The hybrid term was first coined in French (as Interlinguistique) by the Belgian Esperantist Jules Meysmans.

The main historical periods of interlinguistics are:
- first, the pioneer era (1879–1911), when its basis was put forth;
- secondly, the foundational era (1911–1951), when the interlinguistics wars took place to decide the most appropriate form of an auxiliary language;
- thirdly, the school era (1951–1990), when independent Interlinguistics schools formed in different countries, mainly Germany, Hungary, Italy, the Netherlands, and Poland, each with particular attention to Esperanto;
- lastly, the current era of language policy (1990–today), during which interlinguistics is more tightly integrated with other disciplines, mainly linguistics and various social and political sciences, particularly via the topics of globalism, linguistic justice, management of multilingualism, and new forms of mobility.

At the Institute of Linguistics of Adam Mickiewicz University (Poznań) there is the extramural Interlinguistic studies program. "Over the course of three years these studies provide the students with a basic knowledge of general linguistics, interlinguistics, international and intercultural communication with a focus on the linguistics, culture and movement of the internationally dispersed and naturally functioning planned language Esperanto." As of 2017, every third year the Interlinguistic Studies program was also organizing an international interlinguistic symposium.

The University of Amsterdam also has a chair of interlinguistics and Esperanto.

== Field of studies ==
The field of interlinguistics is concerned with international planned languages [also called 'constructed languages', 'auxiliary languages', or 'artificial languages'] as Esperanto, and with the relationship between planned languages and language planning. Increasingly, undergraduate courses in planned languages are expanding to embrace not only the history of languages planned for international use, but also the field of imaginary and fictional languages. Interlinguistics is also concerned with investigating how ethnic and international planned languages work as lingua franca and with the possibilities of optimizing interlinguistic communication.

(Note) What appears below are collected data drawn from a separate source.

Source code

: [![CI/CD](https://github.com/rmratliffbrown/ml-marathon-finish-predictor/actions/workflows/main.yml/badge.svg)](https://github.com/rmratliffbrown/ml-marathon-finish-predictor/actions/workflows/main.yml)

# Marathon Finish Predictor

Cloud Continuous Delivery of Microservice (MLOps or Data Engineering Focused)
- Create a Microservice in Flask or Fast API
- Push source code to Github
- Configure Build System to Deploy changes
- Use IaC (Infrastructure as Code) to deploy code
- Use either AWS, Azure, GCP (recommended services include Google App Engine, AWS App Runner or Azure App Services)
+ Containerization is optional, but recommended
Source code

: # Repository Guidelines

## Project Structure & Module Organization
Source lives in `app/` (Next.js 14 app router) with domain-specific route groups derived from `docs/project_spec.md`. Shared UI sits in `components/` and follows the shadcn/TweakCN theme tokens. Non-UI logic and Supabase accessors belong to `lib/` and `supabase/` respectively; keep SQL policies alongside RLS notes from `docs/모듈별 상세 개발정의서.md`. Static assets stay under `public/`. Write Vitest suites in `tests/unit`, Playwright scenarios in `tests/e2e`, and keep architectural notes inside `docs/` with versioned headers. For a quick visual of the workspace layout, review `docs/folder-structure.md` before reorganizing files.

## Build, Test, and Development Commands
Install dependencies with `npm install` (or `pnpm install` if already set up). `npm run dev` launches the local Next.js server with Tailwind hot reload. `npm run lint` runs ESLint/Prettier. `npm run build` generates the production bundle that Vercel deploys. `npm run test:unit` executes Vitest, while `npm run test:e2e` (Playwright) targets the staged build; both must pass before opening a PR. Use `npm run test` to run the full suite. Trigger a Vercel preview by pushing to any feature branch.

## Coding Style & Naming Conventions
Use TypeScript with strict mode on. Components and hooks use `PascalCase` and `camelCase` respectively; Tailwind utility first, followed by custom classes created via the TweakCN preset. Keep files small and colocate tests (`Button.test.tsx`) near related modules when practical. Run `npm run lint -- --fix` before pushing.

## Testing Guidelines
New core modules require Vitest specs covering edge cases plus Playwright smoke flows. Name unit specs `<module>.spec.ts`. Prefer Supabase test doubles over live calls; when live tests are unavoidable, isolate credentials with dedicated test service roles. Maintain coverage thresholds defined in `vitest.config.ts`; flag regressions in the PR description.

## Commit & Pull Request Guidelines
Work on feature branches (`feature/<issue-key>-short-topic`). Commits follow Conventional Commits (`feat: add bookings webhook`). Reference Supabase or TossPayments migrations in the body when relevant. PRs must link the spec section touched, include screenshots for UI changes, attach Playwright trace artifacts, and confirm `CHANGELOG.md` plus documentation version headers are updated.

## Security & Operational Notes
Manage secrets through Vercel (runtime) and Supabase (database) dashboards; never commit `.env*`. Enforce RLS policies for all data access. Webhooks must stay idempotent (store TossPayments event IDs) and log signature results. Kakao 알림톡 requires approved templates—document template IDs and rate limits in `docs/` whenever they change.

The term Interlinguistics can be interpreted in at least two ways:

1. Study of interlinguae, i.e., of interlanguages that serve for interlinguistic communication - not to be confused with the interim languages of language learners, which also came to be called "interlanguages" by some authors.
2. Study of phenomena that can be observed inter linguae 'between languages'.
Among these interpretations, the first one is by far the most well established, while Mario Wandruszka had only the second one in mind.

The term appears first to have been used in French (interlinguistique) by Jules Meysmans in 1911 in a text concerning international auxiliary languages. It became more widely accepted subsequent to an address by the Danish linguist Otto Jespersen to the 2nd International Congress of Linguists in 1931. According to Jespersen, interlinguistics is "that branch of the science of language which deals with the structure and basic ideas of all languages with the view to the establishing of a norm for interlanguages, i.e. auxiliary languages destined for oral and written use between people who cannot make themselves understood by means of their mother tongues". According to this definition, investigations that are useful for optimizing interlinguistic communication are central to the discipline, and the purpose may be to develop a new language intended for international use or for use within a multilingual country or union. Research of this kind has been undertaken by the International Delegation, which developed Ido (1907), and by the International Auxiliary Language Association (IALA), which developed Interlingua (1951).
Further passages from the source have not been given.